Please set down the data word for word; images do not go in the copy.

[Provided data Boundary: Start]

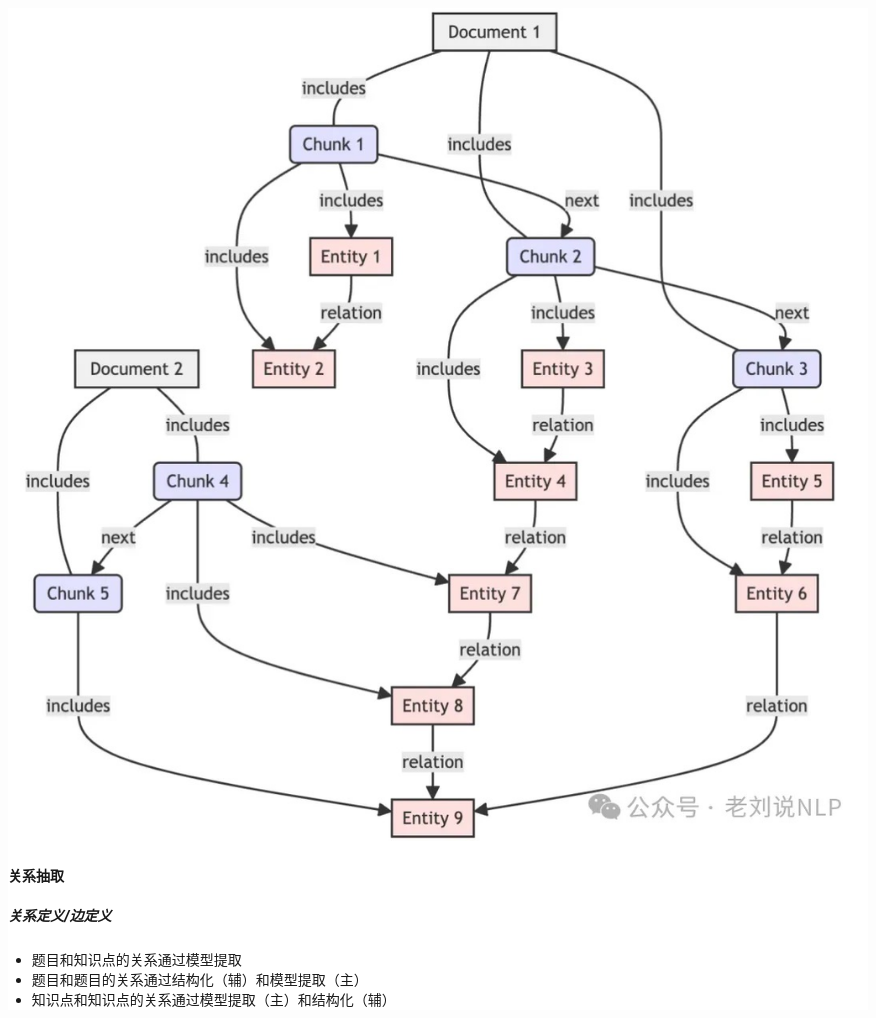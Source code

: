![img](/assets/images/post/document_structure_graph.jpg)

#### 关系抽取

##### 关系定义/边定义

- 题目和知识点的关系通过模型提取
- 题目和题目的关系通过结构化（辅）和模型提取（主）
- 知识点和知识点的关系通过模型提取（主）和结构化（辅）
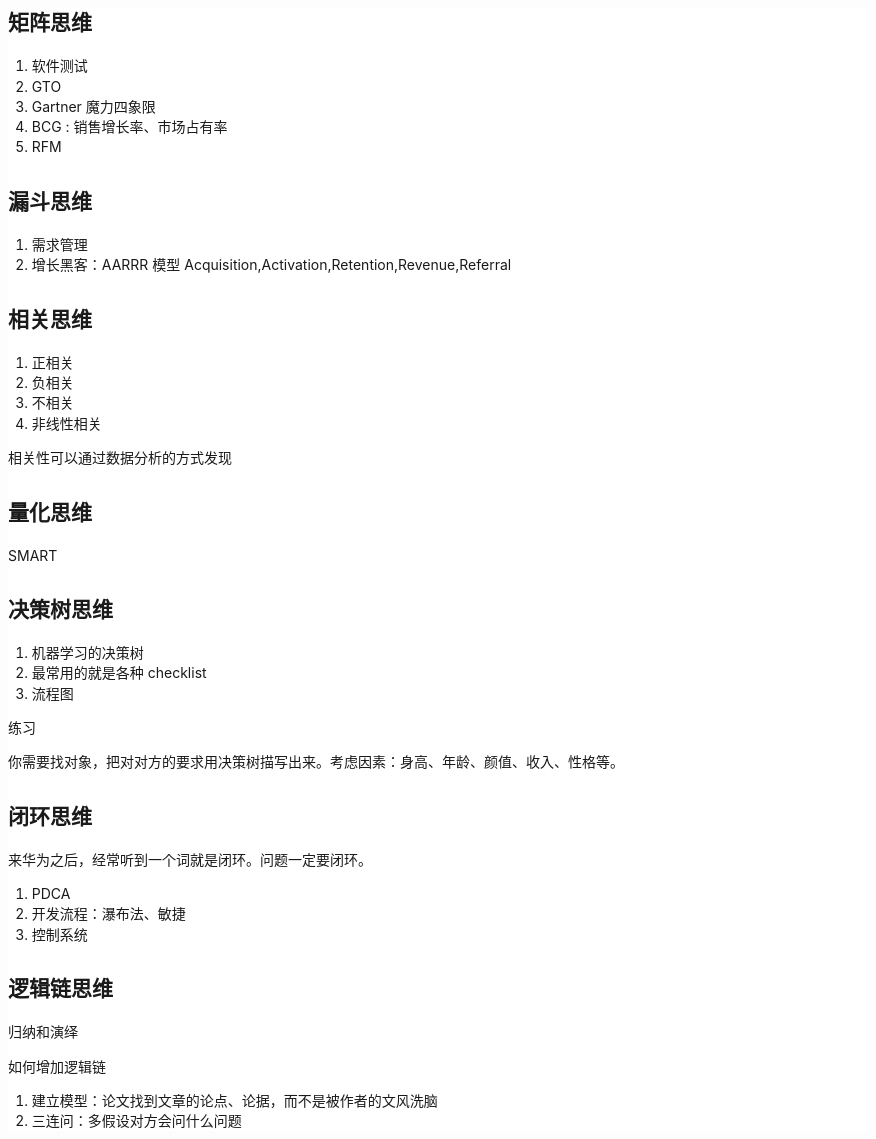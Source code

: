 ## 矩阵思维

1. 软件测试
2. GTO
3. Gartner 魔力四象限
4. BCG : 销售增长率、市场占有率
5. RFM

## 漏斗思维

1. 需求管理
2. 增长黑客：AARRR 模型 Acquisition,Activation,Retention,Revenue,Referral


## 相关思维

1. 正相关
2. 负相关
3. 不相关
4. 非线性相关

相关性可以通过数据分析的方式发现

## 量化思维

SMART

## 决策树思维

1. 机器学习的决策树
2. 最常用的就是各种 checklist
3. 流程图

练习

你需要找对象，把对对方的要求用决策树描写出来。考虑因素：身高、年龄、颜值、收入、性格等。

## 闭环思维

来华为之后，经常听到一个词就是闭环。问题一定要闭环。

1. PDCA
2. 开发流程：瀑布法、敏捷
3. 控制系统


## 逻辑链思维

归纳和演绎

如何增加逻辑链

1. 建立模型：论文找到文章的论点、论据，而不是被作者的文风洗脑
2. 三连问：多假设对方会问什么问题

[Provided data Boundary: End]

* _Result_:
Source code

:![img](/assets/images/post/document_structure_graph.jpg)

#### 关系抽取

##### 关系定义/边定义

- 题目和知识点的关系通过模型提取
- 题目和题目的关系通过结构化（辅）和模型提取（主）
- 知识点和知识点的关系通过模型提取（主）和结构化（辅）
Source code

: ## 矩阵思维

1. 软件测试
2. GTO
3. Gartner 魔力四象限
4. BCG : 销售增长率、市场占有率
5. RFM

## 漏斗思维

1. 需求管理
2. 增长黑客：AARRR 模型 Acquisition,Activation,Retention,Revenue,Referral


## 相关思维

1. 正相关
2. 负相关
3. 不相关
4. 非线性相关

相关性可以通过数据分析的方式发现

## 量化思维

SMART

## 决策树思维

1. 机器学习的决策树
2. 最常用的就是各种 checklist
3. 流程图

练习

你需要找对象，把对对方的要求用决策树描写出来。考虑因素：身高、年龄、颜值、收入、性格等。

## 闭环思维

来华为之后，经常听到一个词就是闭环。问题一定要闭环。

1. PDCA
2. 开发流程：瀑布法、敏捷
3. 控制系统


## 逻辑链思维

归纳和演绎

如何增加逻辑链

1. 建立模型：论文找到文章的论点、论据，而不是被作者的文风洗脑
2. 三连问：多假设对方会问什么问题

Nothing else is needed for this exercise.